Saved data entries
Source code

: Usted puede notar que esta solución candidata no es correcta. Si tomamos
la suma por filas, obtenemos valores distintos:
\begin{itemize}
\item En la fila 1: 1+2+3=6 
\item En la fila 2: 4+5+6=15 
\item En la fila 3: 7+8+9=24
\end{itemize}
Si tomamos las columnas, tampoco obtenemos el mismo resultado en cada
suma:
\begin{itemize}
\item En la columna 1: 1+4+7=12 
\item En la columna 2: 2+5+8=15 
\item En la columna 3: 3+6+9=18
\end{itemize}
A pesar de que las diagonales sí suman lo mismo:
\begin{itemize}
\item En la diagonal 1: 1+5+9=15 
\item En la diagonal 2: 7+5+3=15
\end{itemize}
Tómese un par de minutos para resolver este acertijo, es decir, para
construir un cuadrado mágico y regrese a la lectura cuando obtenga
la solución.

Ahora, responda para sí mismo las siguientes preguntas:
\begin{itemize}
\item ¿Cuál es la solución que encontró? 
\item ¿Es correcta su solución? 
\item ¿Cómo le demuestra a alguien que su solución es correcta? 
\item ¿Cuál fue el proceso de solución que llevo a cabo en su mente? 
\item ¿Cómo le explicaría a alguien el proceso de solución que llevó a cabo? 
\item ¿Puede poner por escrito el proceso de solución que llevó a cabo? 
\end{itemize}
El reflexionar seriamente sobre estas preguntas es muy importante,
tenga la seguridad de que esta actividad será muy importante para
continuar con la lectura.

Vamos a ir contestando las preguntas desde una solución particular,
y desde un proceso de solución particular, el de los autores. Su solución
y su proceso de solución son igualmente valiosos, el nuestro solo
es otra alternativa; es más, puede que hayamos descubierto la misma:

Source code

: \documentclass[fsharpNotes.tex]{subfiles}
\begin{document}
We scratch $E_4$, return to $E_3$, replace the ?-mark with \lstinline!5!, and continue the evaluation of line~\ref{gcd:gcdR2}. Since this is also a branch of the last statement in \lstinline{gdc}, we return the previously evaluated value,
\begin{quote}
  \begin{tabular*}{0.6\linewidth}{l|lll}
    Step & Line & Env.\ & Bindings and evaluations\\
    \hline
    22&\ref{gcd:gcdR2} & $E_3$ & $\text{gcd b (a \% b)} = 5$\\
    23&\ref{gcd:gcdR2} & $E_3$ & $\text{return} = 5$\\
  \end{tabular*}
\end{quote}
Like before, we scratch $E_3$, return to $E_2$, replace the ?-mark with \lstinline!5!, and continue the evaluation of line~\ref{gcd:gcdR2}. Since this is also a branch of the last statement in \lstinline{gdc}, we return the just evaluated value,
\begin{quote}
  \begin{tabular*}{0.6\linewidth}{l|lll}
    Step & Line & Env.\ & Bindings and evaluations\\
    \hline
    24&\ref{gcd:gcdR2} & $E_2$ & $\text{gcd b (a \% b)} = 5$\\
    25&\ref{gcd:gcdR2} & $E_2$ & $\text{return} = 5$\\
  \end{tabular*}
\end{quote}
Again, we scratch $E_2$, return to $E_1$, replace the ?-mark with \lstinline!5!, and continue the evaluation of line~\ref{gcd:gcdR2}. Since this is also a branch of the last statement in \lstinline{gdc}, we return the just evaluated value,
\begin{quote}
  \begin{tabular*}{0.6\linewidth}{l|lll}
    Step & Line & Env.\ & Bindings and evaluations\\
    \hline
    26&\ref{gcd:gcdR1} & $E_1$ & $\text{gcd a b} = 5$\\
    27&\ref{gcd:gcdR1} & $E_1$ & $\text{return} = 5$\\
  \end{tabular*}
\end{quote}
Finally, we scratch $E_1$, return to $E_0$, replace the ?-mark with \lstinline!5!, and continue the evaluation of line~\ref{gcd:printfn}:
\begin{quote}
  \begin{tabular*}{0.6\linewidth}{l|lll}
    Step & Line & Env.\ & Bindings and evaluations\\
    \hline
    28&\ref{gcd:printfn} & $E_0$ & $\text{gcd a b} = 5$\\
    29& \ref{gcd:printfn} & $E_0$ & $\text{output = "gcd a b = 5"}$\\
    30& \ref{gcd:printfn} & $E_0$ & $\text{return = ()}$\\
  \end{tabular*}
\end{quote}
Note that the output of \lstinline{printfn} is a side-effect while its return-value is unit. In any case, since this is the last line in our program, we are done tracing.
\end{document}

● WHAT IS BEING ASKED
Output the complete data exactly as written.

● SOLUTION
Source code

: Usted puede notar que esta solución candidata no es correcta. Si tomamos
la suma por filas, obtenemos valores distintos:
\begin{itemize}
\item En la fila 1: 1+2+3=6 
\item En la fila 2: 4+5+6=15 
\item En la fila 3: 7+8+9=24
\end{itemize}
Si tomamos las columnas, tampoco obtenemos el mismo resultado en cada
suma:
\begin{itemize}
\item En la columna 1: 1+4+7=12 
\item En la columna 2: 2+5+8=15 
\item En la columna 3: 3+6+9=18
\end{itemize}
A pesar de que las diagonales sí suman lo mismo:
\begin{itemize}
\item En la diagonal 1: 1+5+9=15 
\item En la diagonal 2: 7+5+3=15
\end{itemize}
Tómese un par de minutos para resolver este acertijo, es decir, para
construir un cuadrado mágico y regrese a la lectura cuando obtenga
la solución.

Ahora, responda para sí mismo las siguientes preguntas:
\begin{itemize}
\item ¿Cuál es la solución que encontró? 
\item ¿Es correcta su solución? 
\item ¿Cómo le demuestra a alguien que su solución es correcta? 
\item ¿Cuál fue el proceso de solución que llevo a cabo en su mente? 
\item ¿Cómo le explicaría a alguien el proceso de solución que llevó a cabo? 
\item ¿Puede poner por escrito el proceso de solución que llevó a cabo? 
\end{itemize}
El reflexionar seriamente sobre estas preguntas es muy importante,
tenga la seguridad de que esta actividad será muy importante para
continuar con la lectura.

Vamos a ir contestando las preguntas desde una solución particular,
y desde un proceso de solución particular, el de los autores. Su solución
y su proceso de solución son igualmente valiosos, el nuestro solo
es otra alternativa; es más, puede que hayamos descubierto la misma:

Source code

: \documentclass[fsharpNotes.tex]{subfiles}
\begin{document}
We scratch $E_4$, return to $E_3$, replace the ?-mark with \lstinline!5!, and continue the evaluation of line~\ref{gcd:gcdR2}. Since this is also a branch of the last statement in \lstinline{gdc}, we return the previously evaluated value,
\begin{quote}
  \begin{tabular*}{0.6\linewidth}{l|lll}
    Step & Line & Env.\ & Bindings and evaluations\\
    \hline
    22&\ref{gcd:gcdR2} & $E_3$ & $\text{gcd b (a \% b)} = 5$\\
    23&\ref{gcd:gcdR2} & $E_3$ & $\text{return} = 5$\\
  \end{tabular*}
\end{quote}
Like before, we scratch $E_3$, return to $E_2$, replace the ?-mark with \lstinline!5!, and continue the evaluation of line~\ref{gcd:gcdR2}. Since this is also a branch of the last statement in \lstinline{gdc}, we return the just evaluated value,
\begin{quote}
  \begin{tabular*}{0.6\linewidth}{l|lll}
    Step & Line & Env.\ & Bindings and evaluations\\
    \hline
    24&\ref{gcd:gcdR2} & $E_2$ & $\text{gcd b (a \% b)} = 5$\\
    25&\ref{gcd:gcdR2} & $E_2$ & $\text{return} = 5$\\
  \end{tabular*}
\end{quote}
Again, we scratch $E_2$, return to $E_1$, replace the ?-mark with \lstinline!5!, and continue the evaluation of line~\ref{gcd:gcdR2}. Since this is also a branch of the last statement in \lstinline{gdc}, we return the just evaluated value,
\begin{quote}
  \begin{tabular*}{0.6\linewidth}{l|lll}
    Step & Line & Env.\ & Bindings and evaluations\\
    \hline
    26&\ref{gcd:gcdR1} & $E_1$ & $\text{gcd a b} = 5$\\
    27&\ref{gcd:gcdR1} & $E_1$ & $\text{return} = 5$\\
  \end{tabular*}
\end{quote}
Finally, we scratch $E_1$, return to $E_0$, replace the ?-mark with \lstinline!5!, and continue the evaluation of line~\ref{gcd:printfn}:
\begin{quote}
  \begin{tabular*}{0.6\linewidth}{l|lll}
    Step & Line & Env.\ & Bindings and evaluations\\
    \hline
    28&\ref{gcd:printfn} & $E_0$ & $\text{gcd a b} = 5$\\
    29& \ref{gcd:printfn} & $E_0$ & $\text{output = "gcd a b = 5"}$\\
    30& \ref{gcd:printfn} & $E_0$ & $\text{return = ()}$\\
  \end{tabular*}
\end{quote}
Note that the output of \lstinline{printfn} is a side-effect while its return-value is unit. In any case, since this is the last line in our program, we are done tracing.
\end{document}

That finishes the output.